◆ DIRECTIONS:
Report how many lines in the following entries contain "seven". Nothing else should be given.
^^^^^^^^
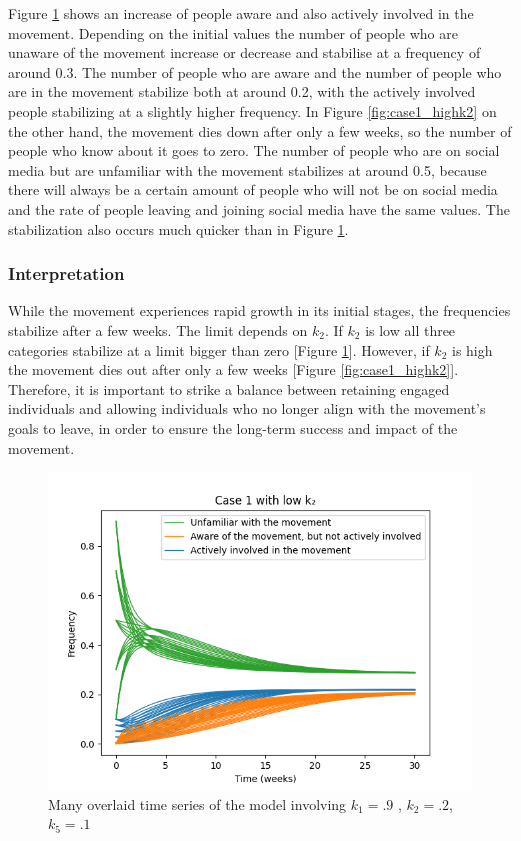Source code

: \documentclass{article}
\begin{document}
    Figure \ref{fig:case1_lowk2} shows an increase of people aware and also actively involved in the movement. Depending on the initial values the number of people who are unaware of the movement increase or decrease and stabilise at a frequency of around 0.3. The number of people who are aware and the number of people who are in the movement stabilize both at around 0.2, with the actively involved people stabilizing at a slightly higher frequency.
    In Figure \ref{fig:case1_highk2} on the other hand, the movement dies down after only a few weeks, so the number of people who know about it goes to zero. The number of people who are on social media but are unfamiliar with the movement stabilizes at around 0.5, because there will always be a certain amount of people who will not be on social media and the rate of people leaving and joining social media have the same values. The stabilization also occurs much quicker than in Figure \ref{fig:case1_lowk2}. 
    
    \subsubsection*{Interpretation}  While the movement experiences rapid growth in its initial stages, the frequencies stabilize after a few weeks. The limit depends on $k_2$. If $k_2$ is low all three categories stabilize at a limit bigger than zero [Figure \ref{fig:case1_lowk2}]. However, if $k_2$ is high the movement dies out after only  a few weeks [Figure \ref{fig:case1_highk2}]. Therefore, it is important to strike a balance between retaining engaged individuals and allowing individuals who no longer align with the movement's goals to leave, in order to ensure the long-term success and impact of the movement.
    
    \begin{figure}[H]

        \centering
        \includegraphics[width=\textwidth]{simulation/plots/case1-lowk2.png}   
        \caption{Many overlaid time series of the model involving \mbox{$k_1=.9$} , \mbox{$k_2=.2$}, \mbox{$k_5=.1$}}
        \label{fig:case1_lowk2}
    \end{figure}
\end{document}
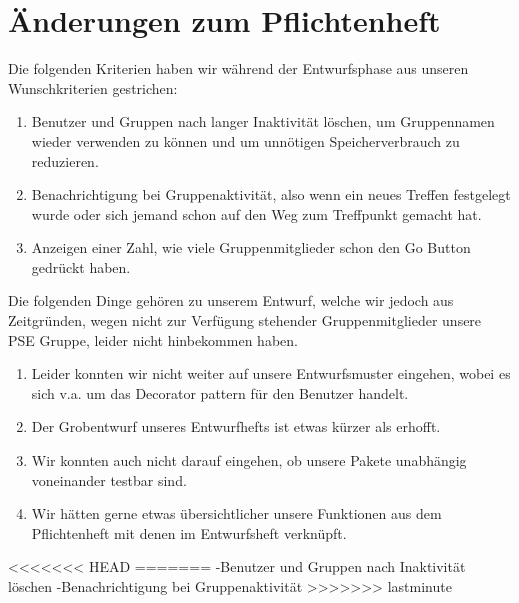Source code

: \section{Änderungen zum Pflichtenheft}

Die folgenden Kriterien haben wir während der Entwurfsphase aus unseren Wunschkriterien gestrichen:\\
\begin{enumerate}
	\item Benutzer und Gruppen nach langer Inaktivität löschen, um Gruppennamen wieder verwenden zu können und um unnötigen Speicherverbrauch zu reduzieren.
	\item Benachrichtigung bei Gruppenaktivität, also wenn ein neues Treffen festgelegt wurde oder sich jemand schon auf den Weg zum Treffpunkt gemacht hat.
	\item Anzeigen einer Zahl, wie viele Gruppenmitglieder schon den Go Button gedrückt haben.
\end{enumerate}

Die folgenden Dinge gehören zu unserem Entwurf, welche wir jedoch aus Zeitgründen, wegen nicht zur Verfügung stehender Gruppenmitglieder unsere PSE Gruppe, leider nicht hinbekommen haben.
\begin{enumerate}
	\item Leider konnten wir nicht weiter auf unsere Entwurfsmuster eingehen, wobei es sich v.a. um das Decorator pattern für den Benutzer handelt.
	\item Der Grobentwurf unseres Entwurfhefts ist etwas kürzer als erhofft.
	\item Wir konnten auch nicht darauf eingehen, ob unsere Pakete unabhängig voneinander testbar sind.
	\item Wir hätten gerne etwas übersichtlicher unsere Funktionen aus dem Pflichtenheft mit denen im Entwurfsheft verknüpft.
\end{enumerate}

<<<<<<< HEAD
=======
-Benutzer und Gruppen nach Inaktivität löschen
-Benachrichtigung bei Gruppenaktivität
>>>>>>> lastminute
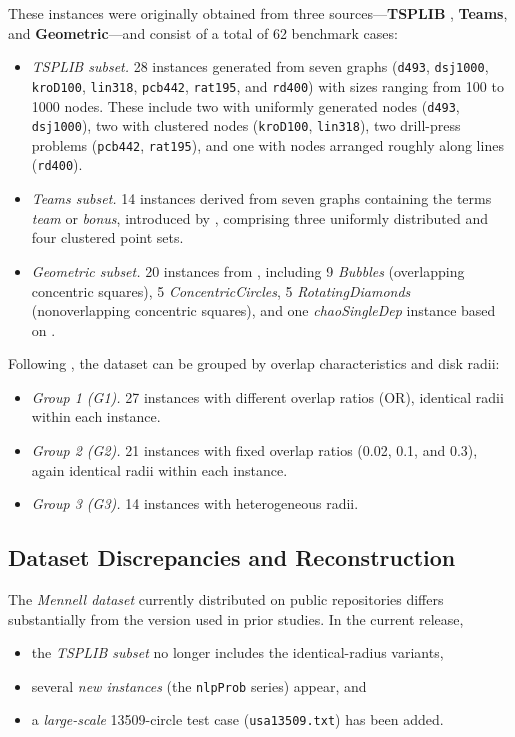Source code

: \documentclass[11pt]{article}
\begin{document}
These instances were originally obtained from three sources---\textbf{TSPLIB} \parencite{TSPLIB1991}, \textbf{Teams}, and \textbf{Geometric}---and consist of a total of 62 benchmark cases:
\begin{itemize}
  \item \emph{TSPLIB subset.} 28 instances generated from seven graphs (\texttt{d493}, \texttt{dsj1000}, \texttt{kroD100}, \texttt{lin318}, \texttt{pcb442}, \texttt{rat195}, and \texttt{rd400}) with sizes ranging from 100 to 1000 nodes. These include two with uniformly generated nodes (\texttt{d493}, \texttt{dsj1000}), two with clustered nodes (\texttt{kroD100}, \texttt{lin318}), two drill-press problems (\texttt{pcb442}, \texttt{rat195}), and one with nodes arranged roughly along lines (\texttt{rd400}).
  \item \emph{Teams subset.} 14 instances derived from seven graphs containing the terms \emph{team} or \emph{bonus}, introduced by \textcite{Gulczynski2006}, comprising three uniformly distributed and four clustered point sets.
  \item \emph{Geometric subset.} 20 instances from \textcite{Mennell2009}, including 9 \emph{Bubbles} (overlapping concentric squares), 5 \emph{ConcentricCircles}, 5 \emph{RotatingDiamonds} (nonoverlapping concentric squares), and one \emph{chaoSingleDep} instance based on \textcite{Chao1993}.
\end{itemize}

Following \textcite{LeiHao2024}, the dataset can be grouped by overlap characteristics and disk radii:
\begin{itemize}
  \item \emph{Group 1 (G1).} 27 instances with different overlap ratios (OR), identical radii within each instance.
  \item \emph{Group 2 (G2).} 21 instances with fixed overlap ratios (0.02, 0.1, and 0.3), again identical radii within each instance.
  \item \emph{Group 3 (G3).} 14 instances with heterogeneous radii.
\end{itemize}

\subsection{Dataset Discrepancies and Reconstruction}

The \emph{Mennell dataset} currently distributed on public repositories differs substantially from the version used in prior studies.
In the current release,
\begin{itemize}
  \item the \emph{TSPLIB subset} no longer includes the identical-radius variants,
  \item several \emph{new instances} (the \texttt{nlpProb} series) appear, and
  \item a \emph{large-scale} 13509-circle test case (\texttt{usa13509.txt}) has been added.
\end{itemize}
\end{document}
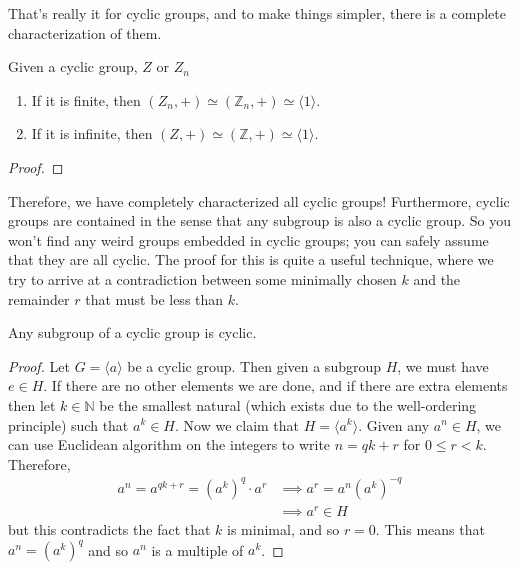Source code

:   That's really it for cyclic groups, and to make things simpler, there is a complete characterization of them. 

  \begin{theorem}
    Given a cyclic group, $Z$ or $Z_n$ 
    \begin{enumerate}
      \item If it is finite, then $(Z_n, +) \simeq (\mathbb{Z}_n, +) \simeq \langle 1 \rangle$. 
      \item If it is infinite, then $(Z, +) \simeq (\mathbb{Z}, +) \simeq \langle 1 \rangle$. 
    \end{enumerate}
  \end{theorem}
  \begin{proof}
    
  \end{proof} 

  Therefore, we have completely characterized all cyclic groups! Furthermore, cyclic groups are contained in the sense that any subgroup is also a cyclic group. So you won't find any weird groups embedded in cyclic groups; you can safely assume that they are all cyclic. The proof for this is quite a useful technique, where we try to arrive at a contradiction between some minimally chosen $k$ and the remainder $r$ that must be less than $k$. 

  \begin{theorem}
    Any subgroup of a cyclic group is cyclic. 
  \end{theorem}
  \begin{proof}
    Let $G = \langle a \rangle$ be a cyclic group. Then given a subgroup $H$, we must have $e \in H$. If there are no other elements we are done, and if there are extra elements then let $k \in \mathbb{N}$ be the smallest natural (which exists due to the well-ordering principle) such that $a^k \in H$. Now we claim that $H = \langle a^k \rangle$. Given any $a^n \in H$, we can use Euclidean algorithm on the integers to write $n = qk + r$ for $0 \leq r < k$. Therefore, 
    \begin{align}
      a^n = a^{qk + r} = (a^k)^q \cdot a^r & \implies a^r = a^n (a^k)^{-q} \\
                                           & \implies a^r \in H 
    \end{align}
    but this contradicts the fact that $k$ is minimal, and so $r = 0$. This means that $a^n = (a^k)^q$ and so $a^n$ is a multiple of $a^k$. 
  \end{proof}

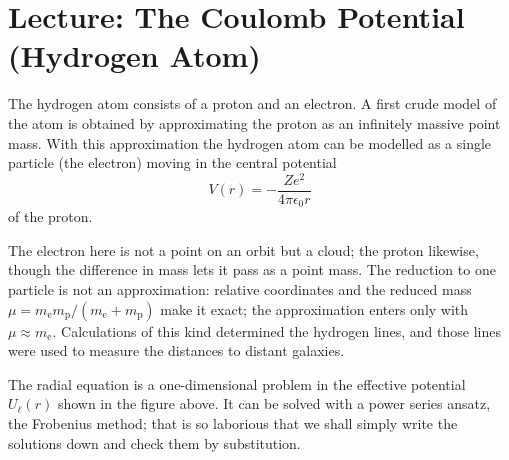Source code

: 
\section{Lecture: The Coulomb Potential (Hydrogen Atom)}



The hydrogen atom consists of a proton and an electron. A first crude model of the atom is obtained by approximating the proton as an infinitely massive point mass. With this approximation the hydrogen atom can be modelled as a single particle (the electron) moving in the central potential 
\begin{equation}
	V(r) = -\frac{Ze^2}{4\pi \epsilon_0 r}
\end{equation}
of the proton.

The electron here is not a point on an orbit but a cloud; the proton likewise,
though the difference in mass lets it pass as a point mass. The reduction to one
particle is not an approximation: relative coordinates and the reduced mass
$\mu = m_{\text{e}}m_{\text{p}}/(m_{\text{e}}+m_{\text{p}})$ make it exact; the
approximation enters only with $\mu \approx m_{\text{e}}$. Calculations of this
kind determined the hydrogen lines, and those lines were used to measure the
distances to distant galaxies.

The radial equation is a one-dimensional problem in the effective potential
$U_\ell(r)$ shown in the figure above. It can be solved with a power series ansatz,
the Frobenius method; that is so laborious that we shall simply write the solutions
down and check them by substitution.

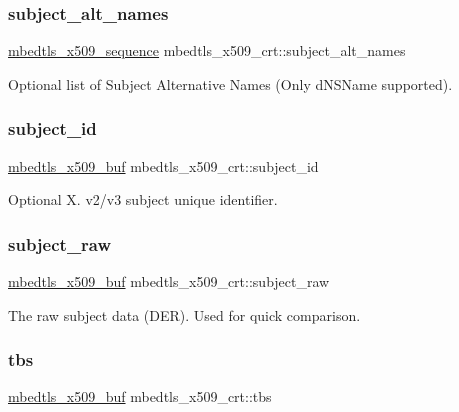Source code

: \subsubsection{\texorpdfstring{subject\+\_\+alt\+\_\+names}{subject\_alt\_names}}
{\footnotesize\ttfamily \hyperlink{group__x509__module_gabd52d60a09315854d9ef849d02154f35}{mbedtls\+\_\+x509\+\_\+sequence} mbedtls\+\_\+x509\+\_\+crt\+::subject\+\_\+alt\+\_\+names}

Optional list of Subject Alternative Names (Only d\+N\+S\+Name supported). \mbox{\label{structmbedtls__x509__crt_adbbaba207a103a73f41b4b72ffc540f5}} 
\subsubsection{\texorpdfstring{subject\+\_\+id}{subject\_id}}
{\footnotesize\ttfamily \hyperlink{group__x509__module_ga4d02c9e8e4e2934555e0d132cd2976dc}{mbedtls\+\_\+x509\+\_\+buf} mbedtls\+\_\+x509\+\_\+crt\+::subject\+\_\+id}

Optional X. v2/v3 subject unique identifier. \mbox{\label{structmbedtls__x509__crt_ac30aeab20c2cdf74dae631d6d0691651}} 
\subsubsection{\texorpdfstring{subject\+\_\+raw}{subject\_raw}}
{\footnotesize\ttfamily \hyperlink{group__x509__module_ga4d02c9e8e4e2934555e0d132cd2976dc}{mbedtls\+\_\+x509\+\_\+buf} mbedtls\+\_\+x509\+\_\+crt\+::subject\+\_\+raw}

The raw subject data (D\+ER). Used for quick comparison. \mbox{\label{structmbedtls__x509__crt_a44e9a884baad5737ef0930af94ca3f94}} 
\subsubsection{\texorpdfstring{tbs}{tbs}}
{\footnotesize\ttfamily \hyperlink{group__x509__module_ga4d02c9e8e4e2934555e0d132cd2976dc}{mbedtls\+\_\+x509\+\_\+buf} mbedtls\+\_\+x509\+\_\+crt\+::tbs}


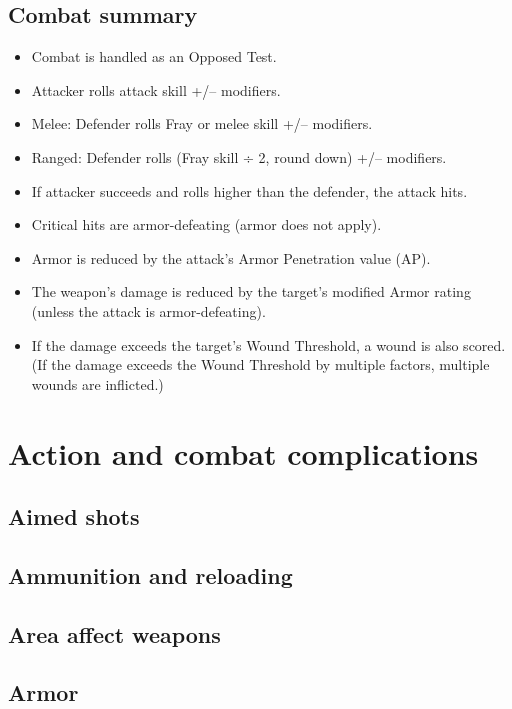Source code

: \subsection{Combat summary}

\begin{itemize}
\item Combat is handled as an Opposed Test.
\item Attacker rolls attack skill +/– modifiers.
\item Melee: Defender rolls Fray or melee skill +/– modifiers.
\item Ranged: Defender rolls (Fray skill ÷ 2, round down) +/– modifiers.
\item If attacker succeeds and rolls higher than the defender, the attack hits.
\item Critical hits are armor-defeating (armor does not apply).
\item Armor is reduced by the attack’s Armor Penetration value (AP).
\item The weapon’s damage is reduced by the target’s modified Armor rating (unless the attack is armor-defeating).
\item If the damage exceeds the target’s Wound Threshold, a wound is also scored. (If the damage exceeds the Wound Threshold by multiple factors, multiple wounds are inflicted.)
\end{itemize}


\section{Action and combat complications}
\label{sec:action-combat-comp}

\subsection{Aimed shots}

\subsection{Ammunition and reloading}

\subsection{Area affect weapons}

\subsection{Armor}

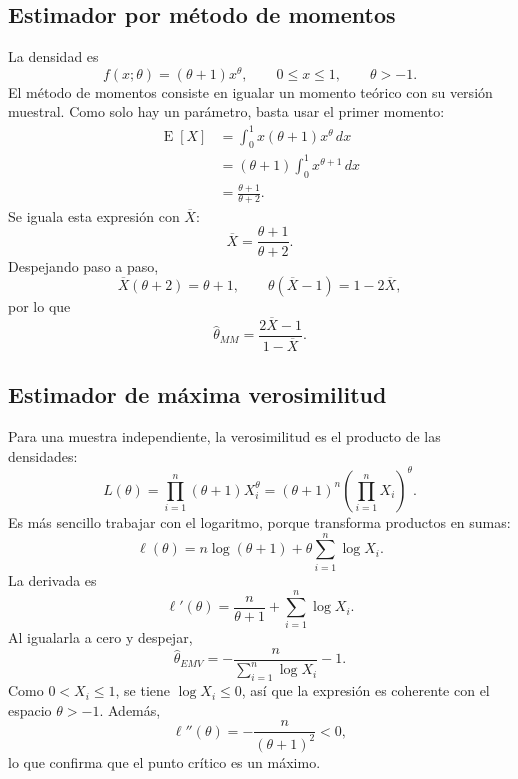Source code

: \documentclass[10pt,a4paper,oneside]{article}
\newcommand{\E}{\operatorname{E}}
\begin{document}
\subsection*{Estimador por método de momentos}

La densidad es
\begin{equation*}
f(x;\theta)=(\theta+1)x^\theta,
\qquad0\leq x\leq1,
\qquad\theta>-1.
\end{equation*}
El método de momentos consiste en igualar un momento teórico con su versión muestral. Como solo hay un parámetro, basta usar el primer momento:
\begin{align*}
\E[X]
&=\int_0^1x(\theta+1)x^\theta\,dx\\
&=(\theta+1)\int_0^1x^{\theta+1}\,dx\\
&=\frac{\theta+1}{\theta+2}.
\end{align*}
Se iguala esta expresión con $\overline X$:
\begin{equation*}
\overline X=\frac{\theta+1}{\theta+2}.
\end{equation*}
Despejando paso a paso,
\begin{equation*}
\overline X(\theta+2)=\theta+1,
\qquad
\theta(\overline X-1)=1-2\overline X,
\end{equation*}
por lo que
\begin{equation}
\boxed{
\widehat\theta_{MM}=\frac{2\overline X-1}{1-\overline X}.}
\label{eq:mm}
\end{equation}

\subsection*{Estimador de máxima verosimilitud}

Para una muestra independiente, la verosimilitud es el producto de las densidades:
\begin{equation*}
L(\theta)
=\prod_{i=1}^{n}(\theta+1)X_i^\theta
=(\theta+1)^n\left(\prod_{i=1}^{n}X_i\right)^\theta.
\end{equation*}
Es más sencillo trabajar con el logaritmo, porque transforma productos en sumas:
\begin{equation*}
\ell(\theta)=n\log(\theta+1)+\theta\sum_{i=1}^{n}\log X_i.
\end{equation*}
La derivada es
\begin{equation*}
\ell'(\theta)=\frac{n}{\theta+1}+\sum_{i=1}^{n}\log X_i.
\end{equation*}
Al igualarla a cero y despejar,
\begin{equation}
\boxed{
\widehat\theta_{EMV}=-\frac{n}{\sum_{i=1}^{n}\log X_i}-1.}
\label{eq:emv}
\end{equation}
Como $0<X_i\leq1$, se tiene $\log X_i\leq0$, así que la expresión es coherente con el espacio $\theta>-1$. Además,
\begin{equation*}
\ell''(\theta)=-\frac{n}{(\theta+1)^2}<0,
\end{equation*}
lo que confirma que el punto crítico es un máximo.
\end{document}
^^^^^^^^
◆ ANSWER BELOW:
2